Usar uma VPN é ilegal na Rússia em 2026?
Usar uma VPN não é em si um crime para um utilizador comum. O que a Rússia fez é diferente: os reguladores bloqueiam os próprios serviços e protocolos VPN, uma lei de 2026 acrescenta multas por anunciar ou promover VPN, e uma medida separada multa a pesquisa de conteúdos que o Estado rotula de « extremistas ». As autoridades também deram a entender que o uso de uma VPN pode ser tratado como fator agravante noutros processos criminais. Portanto, o risco não é um simples « as VPN estão proibidas »: é uma mistura de bloqueio técnico e pressão legal que não para de apertar.

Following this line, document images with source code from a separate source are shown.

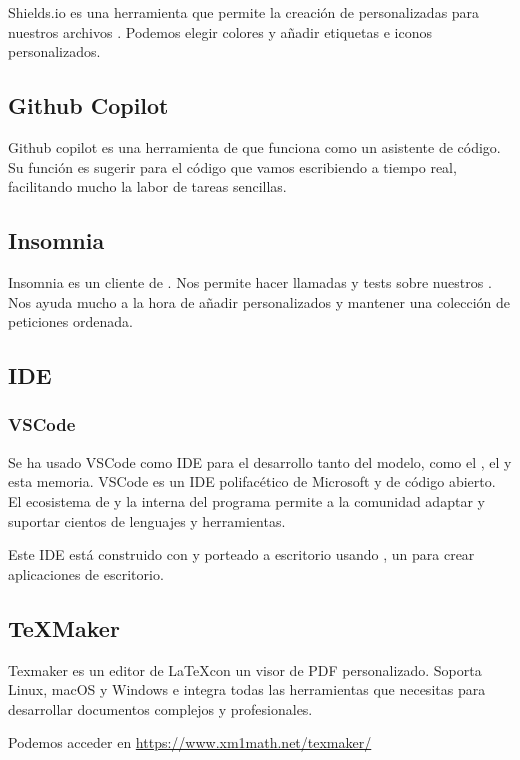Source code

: Shields.io es una herramienta que permite la creación de  personalizadas para nuestros archivos . Podemos elegir colores y añadir etiquetas e iconos personalizados.

\subsection{Github Copilot}

Github copilot es una herramienta de  que funciona como un asistente de código. Su función es sugerir  para el código que vamos escribiendo a tiempo real, facilitando mucho la labor de tareas sencillas.

\subsection{Insomnia}

Insomnia es un cliente de . Nos permite hacer llamadas y tests sobre nuestros . Nos ayuda mucho a la hora de añadir  personalizados y mantener una colección de peticiones ordenada.

\subsection{IDE}

\subsubsection{VSCode}

Se ha usado VSCode como IDE para el desarrollo tanto del modelo, como el , el  y esta memoria. VSCode es un IDE polifacético de Microsoft y de código abierto. El ecosistema de  y la  interna del programa permite a la comunidad adaptar y suportar cientos de lenguajes y herramientas.

Este IDE está construido con  y porteado a escritorio usando , un  para crear aplicaciones de escritorio.

\subsection{\TeX Maker}

Texmaker es un editor de \LaTeX con un visor de PDF personalizado. Soporta Linux, macOS y Windows e integra todas las herramientas que necesitas para desarrollar documentos complejos y profesionales.

Podemos acceder en \url{https://www.xm1math.net/texmaker/}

Quantas VPN a Rússia bloqueou?
Segundo a Human Rights Watch, o regulador Roskomnadzor tinha confirmado o bloqueio de cerca de 469 serviços VPN no início de 2026, face a cerca de 439 semanas antes. Para além dos serviços nomeados, a Rússia bloqueia protocolos VPN inteiros: os relatórios citam OpenVPN, WireGuard, L2TP e SOCKS5 limitados ou bloqueados desde o final de 2025 através da inspeção profunda de pacotes. A lista é um alvo móvel que cresce com o tempo.

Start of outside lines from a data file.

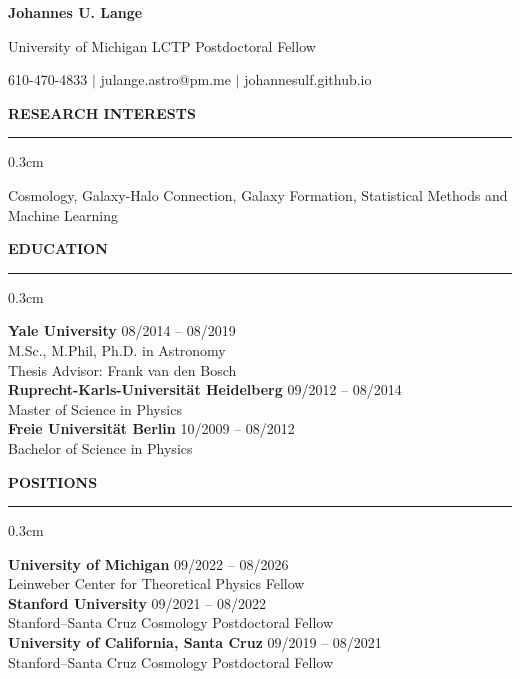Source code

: \documentclass[11pt]{article}
\renewenvironment{section}[1]
  {
  \medskip
  {\color{yaleblue} \MakeUppercase{\bf #1}}
  \smallskip
  \hrule
  \medskip
  \begin{adjustwidth}{0.3cm}{}
  }
  {
  \end{adjustwidth}
  }
\newcommand{\entry}[3]{{\bf #1} \hfill {#2} \\ {#3}}
\begin{document}
\centerline{\color{yaleblue} \Huge \bf Johannes U. Lange}
\centerline{University of Michigan LCTP Postdoctoral Fellow}
\centerline{610-470-4833 $\vert$ julange.astro@pm.me $\vert$ johannesulf.github.io}
\bigskip

\begin{section}{Research Interests}
  Cosmology, Galaxy-Halo Connection, Galaxy Formation, Statistical Methods and Machine Learning
\end{section}

\begin{section}{Education}
  \entry{Yale University}{08/2014 -- 08/2019}{M.Sc., M.Phil, Ph.D. in Astronomy\\Thesis Advisor: Frank van den Bosch} \medskip \\
  \entry{Ruprecht-Karls-Universität Heidelberg}{09/2012 -- 08/2014}{Master of Science in Physics} \medskip \\
  \entry{Freie Universität Berlin}{10/2009 -- 08/2012}{Bachelor of Science in Physics}
\end{section}

\begin{section}{Positions}
  \entry{University of Michigan}{09/2022 -- 08/2026}{Leinweber Center for Theoretical Physics Fellow} \medskip \\
  \entry{Stanford University}{09/2021 -- 08/2022}{Stanford--Santa Cruz Cosmology Postdoctoral Fellow} \medskip \\
  \entry{University of California, Santa Cruz}{09/2019 -- 08/2021}{Stanford--Santa Cruz Cosmology Postdoctoral Fellow}
\end{section}
\end{document}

Como a Rússia bloqueia tecnicamente o tráfego VPN?
A Rússia obriga os fornecedores de internet a instalar equipamentos de inspeção profunda de pacotes geridos pelo Estado, conhecidos como TSPU, nos pontos troncais da rede. Estes dispositivos inspecionam o tráfego em tempo real e podem limitar ou cortar as ligações cujos padrões correspondam a um protocolo VPN conhecido, usando tanto assinaturas clássicas como ferramentas de deteção mais recentes. Como isto visa a própria forma do tráfego, mesmo uma VPN que não conste de nenhuma lista de bloqueio nomeada pode ser perturbada se o seu protocolo for reconhecível.
Que tipo de VPN tem as melhores hipóteses de funcionar na Rússia?
A funcionalidade que importa é a ofuscação: protocolos ou modos « stealth » concebidos para fazer o tráfego VPN parecer HTTPS comum, de modo que a inspeção profunda de pacotes não o consiga identificar facilmente. Os servidores comerciais ofuscados e os túneis ofuscados auto-hospedados são as abordagens habituais. Sê honesto contigo mesmo sobre os limites: o TSPU é sofisticado e adapta-se, nada está garantido, e as ligações podem quebrar de forma intermitente. Trata-se de melhorar as hipóteses, não de uma promessa.